_The task:_
In the entries below, find the lines with the word "following" and copy them.

Data records
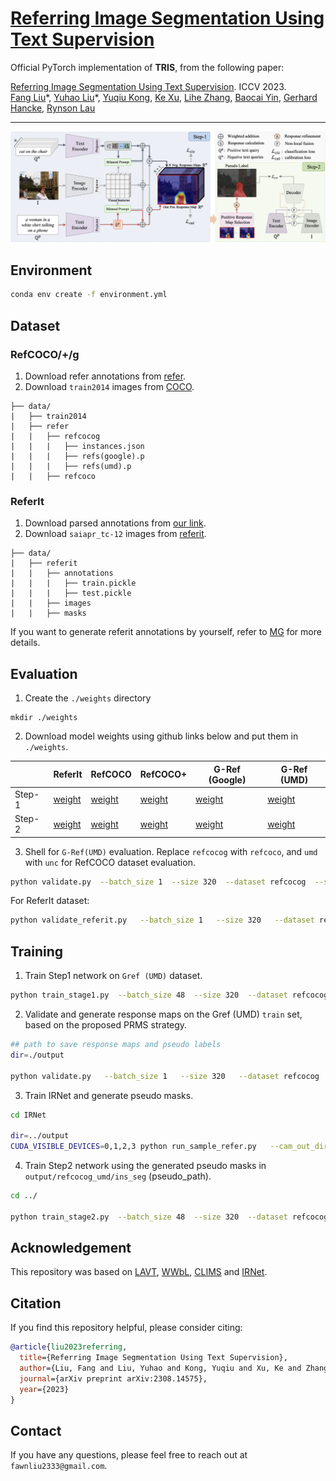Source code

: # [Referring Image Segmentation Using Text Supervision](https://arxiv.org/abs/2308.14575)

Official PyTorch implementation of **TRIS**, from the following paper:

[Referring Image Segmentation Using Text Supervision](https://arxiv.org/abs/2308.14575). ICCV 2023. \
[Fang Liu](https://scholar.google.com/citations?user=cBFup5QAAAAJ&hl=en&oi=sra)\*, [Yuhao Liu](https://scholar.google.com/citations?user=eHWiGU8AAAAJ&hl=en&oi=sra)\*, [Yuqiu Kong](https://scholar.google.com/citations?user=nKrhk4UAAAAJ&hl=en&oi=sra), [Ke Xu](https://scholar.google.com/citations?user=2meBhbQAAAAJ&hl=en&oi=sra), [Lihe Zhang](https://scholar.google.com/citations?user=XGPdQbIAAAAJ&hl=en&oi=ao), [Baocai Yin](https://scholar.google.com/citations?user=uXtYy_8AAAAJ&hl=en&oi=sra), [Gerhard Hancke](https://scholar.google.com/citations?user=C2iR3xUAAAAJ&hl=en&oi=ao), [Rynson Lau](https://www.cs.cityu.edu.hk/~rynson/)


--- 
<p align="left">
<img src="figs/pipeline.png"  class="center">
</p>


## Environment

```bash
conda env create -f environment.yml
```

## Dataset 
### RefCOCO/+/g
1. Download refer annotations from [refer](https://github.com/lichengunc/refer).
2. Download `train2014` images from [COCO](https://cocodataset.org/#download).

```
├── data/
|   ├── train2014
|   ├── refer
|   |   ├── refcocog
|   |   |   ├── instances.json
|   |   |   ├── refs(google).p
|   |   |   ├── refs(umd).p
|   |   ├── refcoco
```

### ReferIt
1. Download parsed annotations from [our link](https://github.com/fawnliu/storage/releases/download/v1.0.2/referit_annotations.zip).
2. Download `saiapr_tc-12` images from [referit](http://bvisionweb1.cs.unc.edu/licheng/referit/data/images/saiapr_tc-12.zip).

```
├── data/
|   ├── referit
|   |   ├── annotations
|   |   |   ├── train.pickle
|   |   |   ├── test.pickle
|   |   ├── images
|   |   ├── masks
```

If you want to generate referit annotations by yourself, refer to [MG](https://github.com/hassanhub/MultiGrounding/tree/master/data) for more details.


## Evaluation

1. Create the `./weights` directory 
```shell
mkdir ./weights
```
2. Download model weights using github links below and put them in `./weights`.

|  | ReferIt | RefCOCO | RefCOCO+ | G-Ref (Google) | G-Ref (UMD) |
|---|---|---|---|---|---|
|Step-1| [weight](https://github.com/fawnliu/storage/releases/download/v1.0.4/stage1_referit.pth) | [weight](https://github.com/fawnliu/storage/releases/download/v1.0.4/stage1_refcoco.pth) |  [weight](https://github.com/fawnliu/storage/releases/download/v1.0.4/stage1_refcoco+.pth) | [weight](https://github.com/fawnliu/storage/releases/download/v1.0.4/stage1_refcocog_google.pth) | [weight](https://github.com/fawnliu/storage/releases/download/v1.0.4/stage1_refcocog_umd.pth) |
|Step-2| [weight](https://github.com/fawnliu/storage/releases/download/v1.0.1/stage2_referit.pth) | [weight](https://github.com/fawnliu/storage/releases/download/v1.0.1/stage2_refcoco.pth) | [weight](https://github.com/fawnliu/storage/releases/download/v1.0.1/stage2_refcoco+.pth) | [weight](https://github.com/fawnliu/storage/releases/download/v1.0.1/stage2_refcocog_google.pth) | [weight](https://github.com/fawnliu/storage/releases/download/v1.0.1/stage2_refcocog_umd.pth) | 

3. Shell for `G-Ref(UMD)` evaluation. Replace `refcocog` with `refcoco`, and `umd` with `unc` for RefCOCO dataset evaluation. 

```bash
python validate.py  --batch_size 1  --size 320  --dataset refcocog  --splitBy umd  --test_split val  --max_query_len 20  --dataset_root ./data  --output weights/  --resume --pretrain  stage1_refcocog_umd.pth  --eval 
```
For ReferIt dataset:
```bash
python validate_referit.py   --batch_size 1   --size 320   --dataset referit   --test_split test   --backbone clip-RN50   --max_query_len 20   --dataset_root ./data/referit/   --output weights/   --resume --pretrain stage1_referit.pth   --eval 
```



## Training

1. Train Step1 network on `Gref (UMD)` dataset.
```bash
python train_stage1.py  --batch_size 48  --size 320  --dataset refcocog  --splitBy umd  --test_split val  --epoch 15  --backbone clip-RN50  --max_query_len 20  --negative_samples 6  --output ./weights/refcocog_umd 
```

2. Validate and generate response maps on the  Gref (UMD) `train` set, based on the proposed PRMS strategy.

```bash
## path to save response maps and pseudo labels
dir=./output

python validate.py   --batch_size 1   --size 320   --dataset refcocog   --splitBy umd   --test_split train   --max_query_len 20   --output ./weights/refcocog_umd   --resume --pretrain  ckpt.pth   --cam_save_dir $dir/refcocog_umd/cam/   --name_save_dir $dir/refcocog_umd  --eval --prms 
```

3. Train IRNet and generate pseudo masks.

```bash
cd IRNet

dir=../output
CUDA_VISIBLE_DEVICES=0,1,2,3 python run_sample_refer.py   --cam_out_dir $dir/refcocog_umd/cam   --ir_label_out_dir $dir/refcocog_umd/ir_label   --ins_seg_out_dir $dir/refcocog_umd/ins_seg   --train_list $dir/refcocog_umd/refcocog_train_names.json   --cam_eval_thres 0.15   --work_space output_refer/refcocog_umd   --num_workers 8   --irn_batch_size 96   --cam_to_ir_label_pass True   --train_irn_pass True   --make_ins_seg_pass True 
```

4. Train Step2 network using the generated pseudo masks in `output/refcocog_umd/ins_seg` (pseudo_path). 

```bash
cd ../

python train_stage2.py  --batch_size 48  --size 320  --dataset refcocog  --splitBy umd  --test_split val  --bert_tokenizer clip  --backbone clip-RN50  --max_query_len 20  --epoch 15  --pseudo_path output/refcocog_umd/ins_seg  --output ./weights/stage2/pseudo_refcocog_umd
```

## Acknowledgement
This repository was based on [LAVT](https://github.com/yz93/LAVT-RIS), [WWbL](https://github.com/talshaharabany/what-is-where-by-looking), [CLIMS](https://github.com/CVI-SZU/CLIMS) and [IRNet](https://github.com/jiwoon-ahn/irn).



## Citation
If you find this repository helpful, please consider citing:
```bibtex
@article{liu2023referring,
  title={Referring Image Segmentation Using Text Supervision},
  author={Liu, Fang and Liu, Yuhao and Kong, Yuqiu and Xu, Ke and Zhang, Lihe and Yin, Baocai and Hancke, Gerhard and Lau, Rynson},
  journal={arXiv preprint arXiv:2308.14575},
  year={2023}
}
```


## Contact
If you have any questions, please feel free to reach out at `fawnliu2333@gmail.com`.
...
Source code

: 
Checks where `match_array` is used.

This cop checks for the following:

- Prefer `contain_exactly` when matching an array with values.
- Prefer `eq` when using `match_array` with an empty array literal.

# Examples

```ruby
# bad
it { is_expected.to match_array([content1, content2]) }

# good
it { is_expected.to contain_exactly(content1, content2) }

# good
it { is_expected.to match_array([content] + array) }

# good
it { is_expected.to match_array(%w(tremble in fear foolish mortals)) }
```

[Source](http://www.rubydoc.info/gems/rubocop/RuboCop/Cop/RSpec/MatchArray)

_Task solution:_
Official PyTorch implementation of **TRIS**, from the following paper:
This cop checks for the following:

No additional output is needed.